= INPUT RECORDS =
□ □ □ □ □ □ □

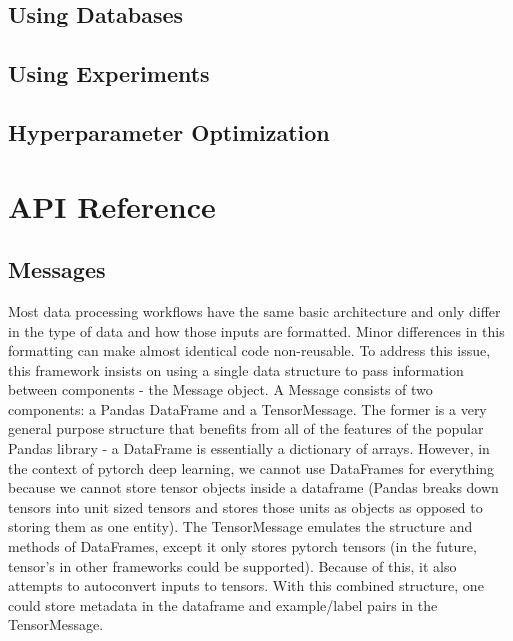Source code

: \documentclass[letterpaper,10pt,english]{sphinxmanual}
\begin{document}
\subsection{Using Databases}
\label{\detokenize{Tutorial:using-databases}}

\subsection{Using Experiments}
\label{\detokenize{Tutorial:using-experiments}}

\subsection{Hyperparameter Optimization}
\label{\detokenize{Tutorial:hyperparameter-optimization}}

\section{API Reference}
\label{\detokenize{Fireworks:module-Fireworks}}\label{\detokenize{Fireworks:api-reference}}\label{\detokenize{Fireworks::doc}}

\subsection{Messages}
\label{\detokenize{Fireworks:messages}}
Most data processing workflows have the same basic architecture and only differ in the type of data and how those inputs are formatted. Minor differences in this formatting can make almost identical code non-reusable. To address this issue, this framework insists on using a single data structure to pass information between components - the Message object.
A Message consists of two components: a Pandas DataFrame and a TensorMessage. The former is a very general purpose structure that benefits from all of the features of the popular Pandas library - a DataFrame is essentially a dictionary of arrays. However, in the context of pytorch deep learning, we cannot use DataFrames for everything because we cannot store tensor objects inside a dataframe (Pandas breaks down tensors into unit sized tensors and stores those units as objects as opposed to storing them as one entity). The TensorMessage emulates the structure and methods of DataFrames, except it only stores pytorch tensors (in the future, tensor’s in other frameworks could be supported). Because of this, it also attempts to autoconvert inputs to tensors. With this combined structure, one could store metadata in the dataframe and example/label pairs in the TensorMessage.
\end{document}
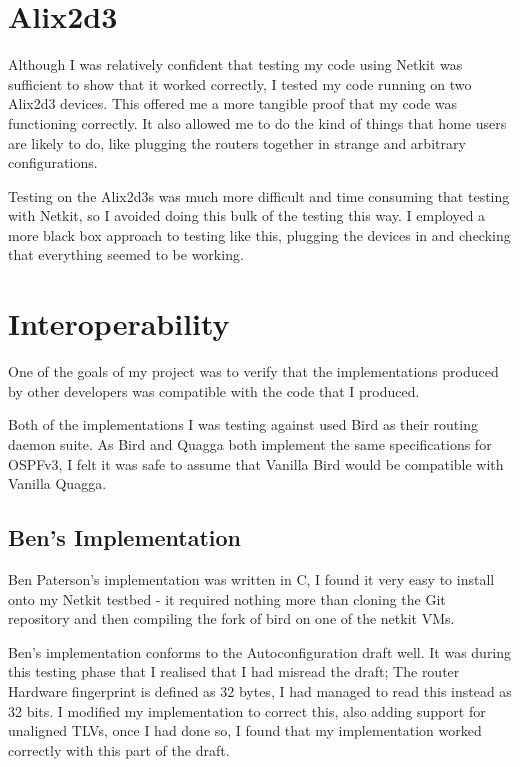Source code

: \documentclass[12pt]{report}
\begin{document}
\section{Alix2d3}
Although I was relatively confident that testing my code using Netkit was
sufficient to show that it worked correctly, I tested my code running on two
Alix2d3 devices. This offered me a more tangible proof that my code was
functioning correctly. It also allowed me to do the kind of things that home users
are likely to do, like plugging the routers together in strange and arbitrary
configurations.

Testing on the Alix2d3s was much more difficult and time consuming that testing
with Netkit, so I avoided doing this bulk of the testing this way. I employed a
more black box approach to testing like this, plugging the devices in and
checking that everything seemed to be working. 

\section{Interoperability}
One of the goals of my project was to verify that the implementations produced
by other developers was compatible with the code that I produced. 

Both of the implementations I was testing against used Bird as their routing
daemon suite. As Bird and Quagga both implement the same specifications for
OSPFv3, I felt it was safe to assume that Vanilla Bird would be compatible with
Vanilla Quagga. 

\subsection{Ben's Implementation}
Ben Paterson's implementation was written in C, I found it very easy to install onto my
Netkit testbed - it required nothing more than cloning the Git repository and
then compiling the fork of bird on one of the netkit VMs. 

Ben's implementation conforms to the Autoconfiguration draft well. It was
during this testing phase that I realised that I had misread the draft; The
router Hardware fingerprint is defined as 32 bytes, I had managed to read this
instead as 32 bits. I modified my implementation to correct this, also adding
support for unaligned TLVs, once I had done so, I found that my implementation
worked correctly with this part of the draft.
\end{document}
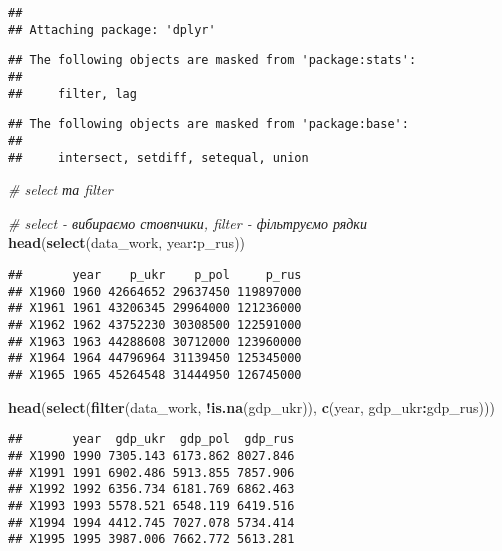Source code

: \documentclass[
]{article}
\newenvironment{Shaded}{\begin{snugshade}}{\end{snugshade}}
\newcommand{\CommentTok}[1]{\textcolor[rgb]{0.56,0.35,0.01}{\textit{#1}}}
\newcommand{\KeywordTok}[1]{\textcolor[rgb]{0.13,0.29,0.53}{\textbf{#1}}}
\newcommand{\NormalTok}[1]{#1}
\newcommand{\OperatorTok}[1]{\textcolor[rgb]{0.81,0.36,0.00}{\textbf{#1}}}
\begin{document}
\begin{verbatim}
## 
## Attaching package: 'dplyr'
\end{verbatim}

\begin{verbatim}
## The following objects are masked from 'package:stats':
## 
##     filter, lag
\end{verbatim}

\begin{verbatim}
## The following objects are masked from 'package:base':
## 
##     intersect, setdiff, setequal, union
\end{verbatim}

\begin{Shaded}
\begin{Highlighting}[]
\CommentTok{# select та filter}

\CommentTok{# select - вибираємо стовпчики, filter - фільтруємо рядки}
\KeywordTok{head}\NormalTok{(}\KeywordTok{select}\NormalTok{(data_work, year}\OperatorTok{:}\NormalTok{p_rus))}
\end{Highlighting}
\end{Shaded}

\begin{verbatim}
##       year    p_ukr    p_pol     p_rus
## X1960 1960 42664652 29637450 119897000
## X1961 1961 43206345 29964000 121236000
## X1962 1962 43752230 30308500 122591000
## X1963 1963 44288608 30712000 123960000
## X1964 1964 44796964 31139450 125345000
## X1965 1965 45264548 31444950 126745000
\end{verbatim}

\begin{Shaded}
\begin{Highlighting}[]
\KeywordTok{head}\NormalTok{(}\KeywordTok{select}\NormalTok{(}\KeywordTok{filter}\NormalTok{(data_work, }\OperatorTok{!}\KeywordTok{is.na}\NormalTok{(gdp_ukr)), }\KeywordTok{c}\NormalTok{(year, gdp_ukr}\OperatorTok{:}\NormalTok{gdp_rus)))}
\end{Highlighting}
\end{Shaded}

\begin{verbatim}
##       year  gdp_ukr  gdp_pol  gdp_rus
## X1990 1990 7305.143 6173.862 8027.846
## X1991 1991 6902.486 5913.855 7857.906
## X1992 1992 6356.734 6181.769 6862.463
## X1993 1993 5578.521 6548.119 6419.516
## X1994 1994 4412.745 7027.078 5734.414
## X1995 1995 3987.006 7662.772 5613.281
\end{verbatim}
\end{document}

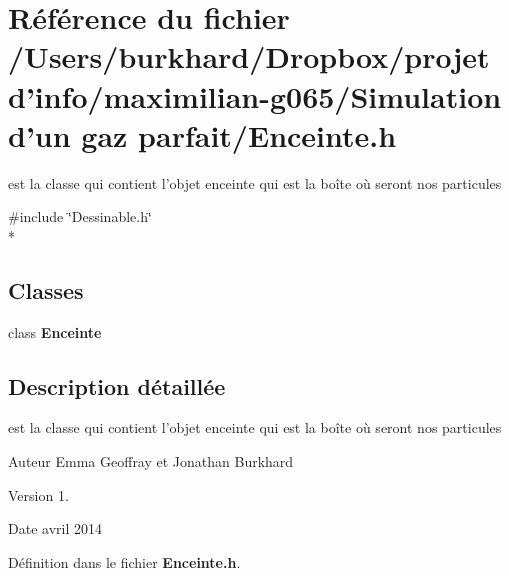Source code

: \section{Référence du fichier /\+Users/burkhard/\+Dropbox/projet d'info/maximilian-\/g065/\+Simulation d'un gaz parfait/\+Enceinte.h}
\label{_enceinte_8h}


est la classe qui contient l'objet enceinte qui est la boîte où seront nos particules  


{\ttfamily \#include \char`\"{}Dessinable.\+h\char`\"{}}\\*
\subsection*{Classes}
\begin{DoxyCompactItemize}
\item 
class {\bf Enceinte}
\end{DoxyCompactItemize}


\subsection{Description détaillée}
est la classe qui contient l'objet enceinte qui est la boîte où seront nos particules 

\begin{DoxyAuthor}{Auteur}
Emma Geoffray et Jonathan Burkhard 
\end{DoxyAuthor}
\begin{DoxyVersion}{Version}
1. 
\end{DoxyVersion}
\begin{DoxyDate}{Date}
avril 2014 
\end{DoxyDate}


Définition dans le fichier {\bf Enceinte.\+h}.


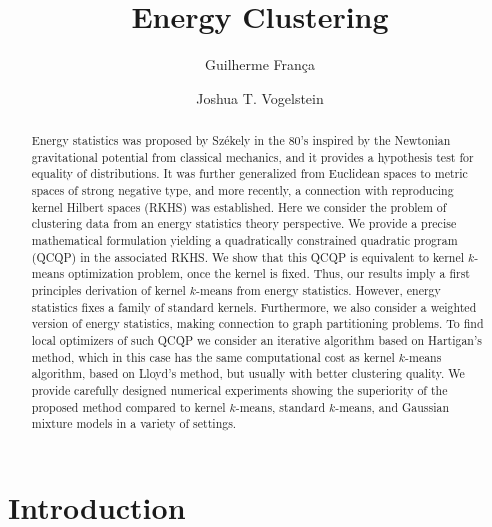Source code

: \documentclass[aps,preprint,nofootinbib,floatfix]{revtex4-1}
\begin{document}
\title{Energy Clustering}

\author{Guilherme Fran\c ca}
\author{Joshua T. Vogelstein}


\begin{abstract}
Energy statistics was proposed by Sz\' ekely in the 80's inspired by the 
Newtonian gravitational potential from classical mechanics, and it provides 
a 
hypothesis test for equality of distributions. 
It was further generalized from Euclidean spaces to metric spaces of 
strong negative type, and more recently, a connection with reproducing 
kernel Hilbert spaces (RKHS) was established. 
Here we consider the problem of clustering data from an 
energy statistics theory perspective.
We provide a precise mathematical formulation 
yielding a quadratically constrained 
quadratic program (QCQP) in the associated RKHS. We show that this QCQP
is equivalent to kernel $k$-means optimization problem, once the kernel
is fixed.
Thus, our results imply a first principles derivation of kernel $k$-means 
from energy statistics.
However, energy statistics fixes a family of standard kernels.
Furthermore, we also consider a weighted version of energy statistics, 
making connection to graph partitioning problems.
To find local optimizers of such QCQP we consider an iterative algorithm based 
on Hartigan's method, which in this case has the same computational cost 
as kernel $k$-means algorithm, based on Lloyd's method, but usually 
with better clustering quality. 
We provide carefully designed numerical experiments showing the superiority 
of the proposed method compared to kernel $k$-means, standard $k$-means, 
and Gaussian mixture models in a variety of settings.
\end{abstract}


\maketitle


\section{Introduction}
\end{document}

□ □ □ □ □ □ □

Using the data above, repeat exactly the lines that begin at the line with "Energy statistics was" and end at the line with "yielding a quadratically constrained", both ends included.

Energy statistics was proposed by Sz\' ekely in the 80's inspired by the 
Newtonian gravitational potential from classical mechanics, and it provides 
a 
hypothesis test for equality of distributions. 
It was further generalized from Euclidean spaces to metric spaces of 
strong negative type, and more recently, a connection with reproducing 
kernel Hilbert spaces (RKHS) was established. 
Here we consider the problem of clustering data from an 
energy statistics theory perspective.
We provide a precise mathematical formulation 
yielding a quadratically constrained 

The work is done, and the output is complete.